Eight members of the OPEC+ group of producers, subject to voluntary extra output cuts, announced they will start increasing production from 1 April, planning to add 2.2 mln barrels a day of additional output over the next 18 months, with emphasis on “gradual” and “adaptable”.

This led to an immediate drop in the oil price.

Their decision may be in expectation of harsher sanctions on Iran and Venezuela taking oil off the market.

Analysts also believe it is in response to pressure from Trump and as Bloomberg points out, an “oil grand-bargain” isn’t geopolitical fantasy.

The US, Russia and Saudi Arabia may be working alongside in the oil market, if not explicitly then tacitly. They could join forces to coordinate oil policies.

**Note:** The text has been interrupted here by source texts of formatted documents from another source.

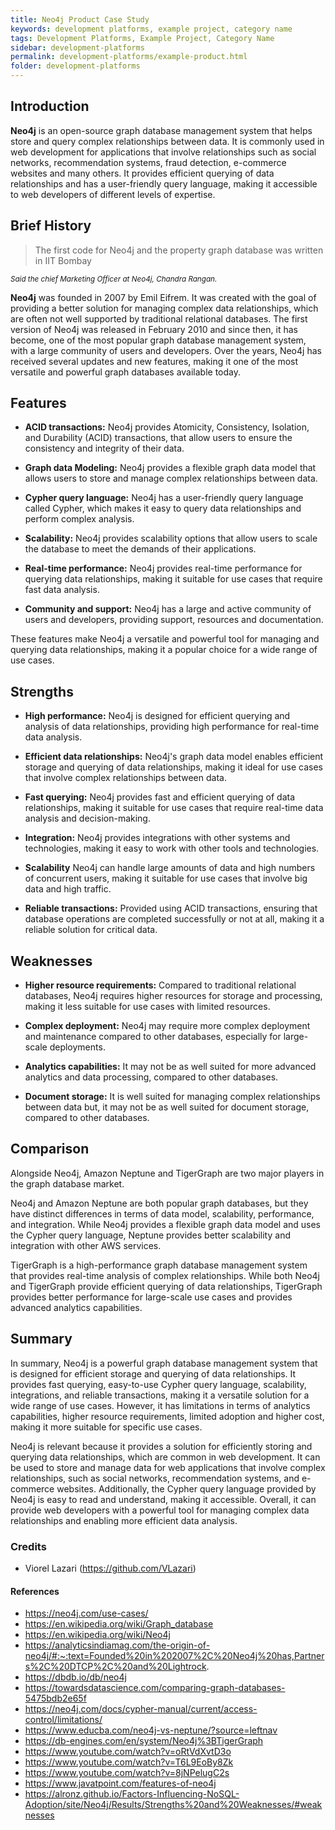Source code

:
```yaml
---
title: Neo4j Product Case Study
keywords: development platforms, example project, category name
tags: Development Platforms, Example Project, Category Name
sidebar: development-platforms
permalink: development-platforms/example-product.html
folder: development-platforms
---
```


## Introduction

**Neo4j** is an open-source graph database management system that helps store and query complex relationships between data. It is commonly used in web development for applications that involve relationships such as social networks, recommendation systems, fraud detection, e-commerce websites and many others. It provides efficient querying of data relationships and has a user-friendly query language, making it accessible to web developers of different levels of expertise.

## Brief History

> The first code for Neo4j and the property graph database was written in IIT Bombay

_<sub> Said the chief Marketing Officer at Neo4j, Chandra Rangan. </sub>_

**Neo4j** was founded in 2007 by Emil Eifrem. It was created with the goal of providing a better solution for managing complex data relationships, which are often not well supported by traditional relational databases. The first version of Neo4j was released in February 2010 and since then, it has become, one of the most popular graph database management system, with a large community of users and developers. Over the years, Neo4j has received several updates and new features, making it one of the most versatile and powerful graph databases available today.

## Features

-   **ACID transactions:** Neo4j provides Atomicity, Consistency, Isolation, and Durability (ACID) transactions, that allow users to ensure the consistency and integrity of their data.

-   **Graph data Modeling:** Neo4j provides a flexible graph data model that allows users to store and manage complex relationships between data.

-   **Cypher query language:** Neo4j has a user-friendly query language called Cypher, which makes it easy to query data relationships and perform complex analysis.

-   **Scalability:** Neo4j provides scalability options that allow users to scale the database to meet the demands of their applications.

-   **Real-time performance:** Neo4j provides real-time performance for querying data relationships, making it suitable for use cases that require fast data analysis.

-   **Community and support:** Neo4j has a large and active community of users and developers, providing support, resources and documentation.

These features make Neo4j a versatile and powerful tool for managing and querying data relationships, making it a popular choice for a wide range of use cases.

## Strengths

-   **High performance:** Neo4j is designed for efficient querying and analysis of data relationships, providing high performance for real-time data analysis.

-   **Efficient data relationships:** Neo4j's graph data model enables efficient storage and querying of data relationships, making it ideal for use cases that involve complex relationships between data.

-   **Fast querying:** Neo4j provides fast and efficient querying of data relationships, making it suitable for use cases that require real-time data analysis and decision-making.

-   **Integration:** Neo4j provides integrations with other systems and technologies, making it easy to work with other tools and technologies.

-   **Scalability** Neo4j can handle large amounts of data and high numbers of concurrent users, making it suitable for use cases that involve big data and high traffic.

-   **Reliable transactions:** Provided using ACID transactions, ensuring that database operations are completed successfully or not at all, making it a reliable solution for critical data.

## Weaknesses

-   **Higher resource requirements:** Compared to traditional relational databases, Neo4j requires higher resources for storage and processing, making it less suitable for use cases with limited resources.

-   **Complex deployment:** Neo4j may require more complex deployment and maintenance compared to other databases, especially for large-scale deployments.

-   **Analytics capabilities:** It may not be as well suited for more advanced analytics and data processing, compared to other databases.

-   **Document storage:** It is well suited for managing complex relationships between data but, it may not be as well suited for document storage, compared to other databases.

## Comparison

Alongside Neo4j, Amazon Neptune and TigerGraph are two major players in the graph database market.

Neo4j and Amazon Neptune are both popular graph databases, but they have distinct differences in terms of data model, scalability, performance, and integration. While Neo4j provides a flexible graph data model and uses the Cypher query language, Neptune provides better scalability and integration with other AWS services.

TigerGraph is a high-performance graph database management system that provides real-time analysis of complex relationships. While both Neo4j and TigerGraph provide efficient querying of data relationships, TigerGraph provides better performance for large-scale use cases and provides advanced analytics capabilities.

## Summary

In summary, Neo4j is a powerful graph database management system that is designed for efficient storage and querying of data relationships. It provides fast querying, easy-to-use Cypher query language, scalability, integrations, and reliable transactions, making it a versatile solution for a wide range of use cases. However, it has limitations in terms of analytics capabilities, higher resource requirements, limited adoption and higher cost, making it more suitable for specific use cases.

Neo4j is relevant because it provides a solution for efficiently storing and querying data relationships, which are common in web development. It can be used to store and manage data for web applications that involve complex relationships, such as social networks, recommendation systems, and e-commerce websites. Additionally, the Cypher query language provided by Neo4j is easy to read and understand, making it accessible. Overall, it can provide web developers with a powerful tool for managing complex data relationships and enabling more efficient data analysis.

### Credits

-   Viorel Lazari (https://github.com/VLazari)

#### References

-   https://neo4j.com/use-cases/
-   https://en.wikipedia.org/wiki/Graph_database
-   https://en.wikipedia.org/wiki/Neo4j
-   https://analyticsindiamag.com/the-origin-of-neo4j/#:~:text=Founded%20in%202007%2C%20Neo4j%20has,Partners%2C%20DTCP%2C%20and%20Lightrock.
-   https://dbdb.io/db/neo4j
-   https://towardsdatascience.com/comparing-graph-databases-5475bdb2e65f
-   https://neo4j.com/docs/cypher-manual/current/access-control/limitations/
-   https://www.educba.com/neo4j-vs-neptune/?source=leftnav
-   https://db-engines.com/en/system/Neo4j%3BTigerGraph
-   https://www.youtube.com/watch?v=oRtVdXvtD3o
-   https://www.youtube.com/watch?v=T6L9EoBy8Zk
-   https://www.youtube.com/watch?v=8jNPelugC2s
-   https://www.javatpoint.com/features-of-neo4j
-   https://alronz.github.io/Factors-Influencing-NoSQL-Adoption/site/Neo4j/Results/Strengths%20and%20Weaknesses/#weaknesses
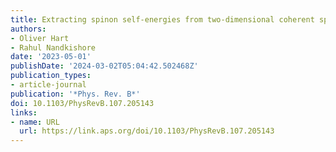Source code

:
 ```yaml
---
title: Extracting spinon self-energies from two-dimensional coherent spectroscopy
authors:
- Oliver Hart
- Rahul Nandkishore
date: '2023-05-01'
publishDate: '2024-03-02T05:04:42.502468Z'
publication_types:
- article-journal
publication: '*Phys. Rev. B*'
doi: 10.1103/PhysRevB.107.205143
links:
- name: URL
  url: https://link.aps.org/doi/10.1103/PhysRevB.107.205143
---
```

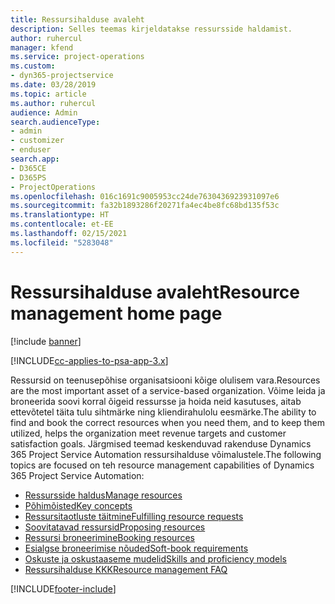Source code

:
 ```yaml
---
title: Ressursihalduse avaleht
description: Selles teemas kirjeldatakse ressursside haldamist.
author: ruhercul
manager: kfend
ms.service: project-operations
ms.custom:
- dyn365-projectservice
ms.date: 03/28/2019
ms.topic: article
ms.author: ruhercul
audience: Admin
search.audienceType:
- admin
- customizer
- enduser
search.app:
- D365CE
- D365PS
- ProjectOperations
ms.openlocfilehash: 016c1691c9005953cc24de7630436923931097e6
ms.sourcegitcommit: fa32b1893286f20271fa4ec4be8fc68bd135f53c
ms.translationtype: HT
ms.contentlocale: et-EE
ms.lasthandoff: 02/15/2021
ms.locfileid: "5283048"
---
```

# <a name="resource-management-home-page"></a><span data-ttu-id="03295-103">Ressursihalduse avaleht</span><span class="sxs-lookup"><span data-stu-id="03295-103">Resource management home page</span></span>

[!include [banner](../includes/psa-now-project-operations.md)]

[!INCLUDE[cc-applies-to-psa-app-3.x](../includes/cc-applies-to-psa-app-3x.md)]

<span data-ttu-id="03295-104">Ressursid on teenusepõhise organisatsiooni kõige olulisem vara.</span><span class="sxs-lookup"><span data-stu-id="03295-104">Resources are the most important asset of a service-based organization.</span></span> <span data-ttu-id="03295-105">Võime leida ja broneerida soovi korral õigeid ressursse ja hoida neid kasutuses, aitab ettevõtetel täita tulu sihtmärke ning kliendirahulolu eesmärke.</span><span class="sxs-lookup"><span data-stu-id="03295-105">The ability to find and book the correct resources when you need them, and to keep them utilized, helps the organization meet revenue targets and customer satisfaction goals.</span></span> <span data-ttu-id="03295-106">Järgmised teemad keskenduvad rakenduse Dynamics 365 Project Service Automation ressursihalduse võimalustele.</span><span class="sxs-lookup"><span data-stu-id="03295-106">The following topics are focused on teh resource management capabilities of Dynamics 365 Project Service Automation:</span></span>

- [<span data-ttu-id="03295-107">Ressursside haldus</span><span class="sxs-lookup"><span data-stu-id="03295-107">Manage resources</span></span>](manage-resources.md)
- [<span data-ttu-id="03295-108">Põhimõisted</span><span class="sxs-lookup"><span data-stu-id="03295-108">Key concepts</span></span>](reports-key-concepts.md)
- [<span data-ttu-id="03295-109">Ressursitaotluste täitmine</span><span class="sxs-lookup"><span data-stu-id="03295-109">Fulfilling resource requests</span></span>](resource-management-fulfill-requests.md)
- [<span data-ttu-id="03295-110">Soovitatavad ressursid</span><span class="sxs-lookup"><span data-stu-id="03295-110">Proposing resources</span></span>](resource-management-propose-resources.md)
- [<span data-ttu-id="03295-111">Ressursi broneerimine</span><span class="sxs-lookup"><span data-stu-id="03295-111">Booking resources</span></span>](resource-management-book-resources-scheduleboard.md)
- [<span data-ttu-id="03295-112">Esialgse broneerimise nõuded</span><span class="sxs-lookup"><span data-stu-id="03295-112">Soft-book requirements</span></span>](resource-management-softbook-requirements.md)
- [<span data-ttu-id="03295-113">Oskuste ja oskustaaseme mudelid</span><span class="sxs-lookup"><span data-stu-id="03295-113">Skills and proficiency models</span></span>](resource-management-skills-proficiency.md)
- [<span data-ttu-id="03295-114">Ressursihalduse KKK</span><span class="sxs-lookup"><span data-stu-id="03295-114">Resource management FAQ</span></span>](resource-management-faq.md)


[!INCLUDE[footer-include](../includes/footer-banner.md)]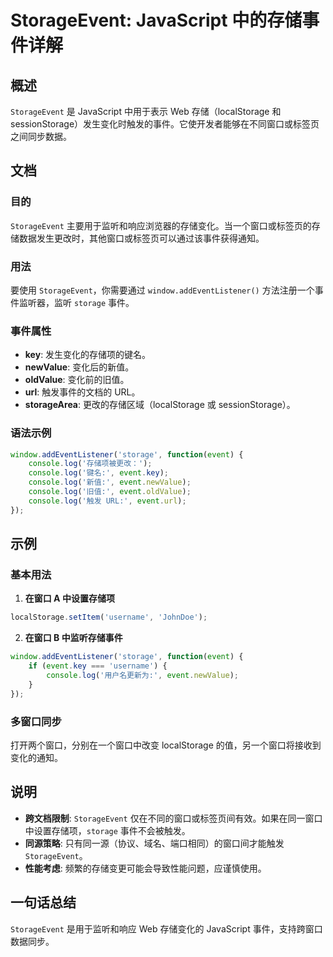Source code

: <!--
Meta Description: # StorageEvent: JavaScript 中的存储事件详解 ## 概述 `StorageEvent` 是 JavaScript 中用于表示 Web 存储（localStorage 和 sessionStorage）发生变化时触发的事件。它使开发者能够在不同窗口或标签页之间同步数据。 ##...
Meta Keywords: event, storageevent, javascript, console, log
-->

# StorageEvent: JavaScript 中的存储事件详解

## 概述
`StorageEvent` 是 JavaScript 中用于表示 Web 存储（localStorage 和 sessionStorage）发生变化时触发的事件。它使开发者能够在不同窗口或标签页之间同步数据。

## 文档
### 目的
`StorageEvent` 主要用于监听和响应浏览器的存储变化。当一个窗口或标签页的存储数据发生更改时，其他窗口或标签页可以通过该事件获得通知。

### 用法
要使用 `StorageEvent`，你需要通过 `window.addEventListener()` 方法注册一个事件监听器，监听 `storage` 事件。

### 事件属性
- **key**: 发生变化的存储项的键名。
- **newValue**: 变化后的新值。
- **oldValue**: 变化前的旧值。
- **url**: 触发事件的文档的 URL。
- **storageArea**: 更改的存储区域（localStorage 或 sessionStorage）。

### 语法示例
```javascript
window.addEventListener('storage', function(event) {
    console.log('存储项被更改：');
    console.log('键名:', event.key);
    console.log('新值:', event.newValue);
    console.log('旧值:', event.oldValue);
    console.log('触发 URL:', event.url);
});
```

## 示例
### 基本用法
1. **在窗口 A 中设置存储项**
```javascript
localStorage.setItem('username', 'JohnDoe');
```

2. **在窗口 B 中监听存储事件**
```javascript
window.addEventListener('storage', function(event) {
    if (event.key === 'username') {
        console.log('用户名更新为:', event.newValue);
    }
});
```

### 多窗口同步
打开两个窗口，分别在一个窗口中改变 localStorage 的值，另一个窗口将接收到变化的通知。

## 说明
- **跨文档限制**: `StorageEvent` 仅在不同的窗口或标签页间有效。如果在同一窗口中设置存储项，`storage` 事件不会被触发。
- **同源策略**: 只有同一源（协议、域名、端口相同）的窗口间才能触发 `StorageEvent`。
- **性能考虑**: 频繁的存储变更可能会导致性能问题，应谨慎使用。

## 一句话总结
`StorageEvent` 是用于监听和响应 Web 存储变化的 JavaScript 事件，支持跨窗口数据同步。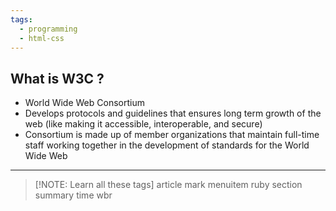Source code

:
 ```yaml
---
tags:
  - programming
  - html-css
---
```

## What is W3C ?

- World Wide Web Consortium
- Develops protocols and guidelines that ensures long term growth of the web (like making it accessible, interoperable, and secure)
- Consortium is made up of member organizations that maintain full-time staff working together in the development of standards for the World Wide Web

---
>[!NOTE: Learn all these tags]
>article
>mark
>menuitem
>ruby
>section
>summary
>time
>wbr

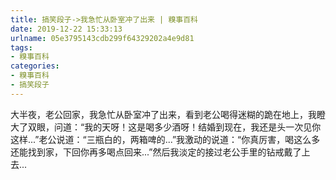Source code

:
 ```yaml
---
title: 搞笑段子->我急忙从卧室冲了出来 | 糗事百科
date: 2019-12-22 15:33:13
urlname: 05e3795143cdb299f64329202a4e9d81
tags: 
- 糗事百科
categories:
- 糗事百科
- 搞笑段子
---
```

大半夜，老公回家，我急忙从卧室冲了出来，看到老公喝得迷糊的跪在地上，我瞪大了双眼，问道：“我的天呀！这是喝多少酒呀！结婚到现在，我还是头一次见你这样...”老公说道：“三瓶白的，两箱啤的...”我激动的说道：“你真厉害，喝这么多还能找到家，下回你再多喝点回来...”然后我淡定的接过老公手里的钻戒戴了上去...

In addition, investors have become very bearish about the outlook for petroleum prices as the economy and sanctions falter. As a result, Brent dropped to less than $71/b on March 20.

There was added pressure due to turmoil in top importer China’s economy and the possibility that its oil demand could peak soon due to the rapid penetration on EVs. In addition, supplies have also overwhelmed markets this year, with US oil producers pumping record amounts of oil.

As a result, the initial concern in response to intensified US sanctions on Iran and Venezuela has ebbed.

In any case, despite all new sanctions, fresh monthly data from the IEA shows that the combined crude output from Russia, Venezuela and Iran rose in February.

Pessimism about the economic outlook has also induced gloom about the outlook for fuels, especially diesel. US gasoline futures experienced the heaviest selling for almost six months in February.

Increasing unpredictability

The oil market outlook is clouded by increasing unpredictability around geopolitical events and fundamentals.

Nevertheless, the International Energy Agency (IEA) said global oil demand will accelerate in 2025, despite economic uncertainty. It is expected to grow by over 1 mln bpd, up from 830,000 bpd growth in 2024, reaching a total annual output of 103.9 mln bpd, driven by demand for petrochemical feedstocks in China. But it warns that market uncertainties abound.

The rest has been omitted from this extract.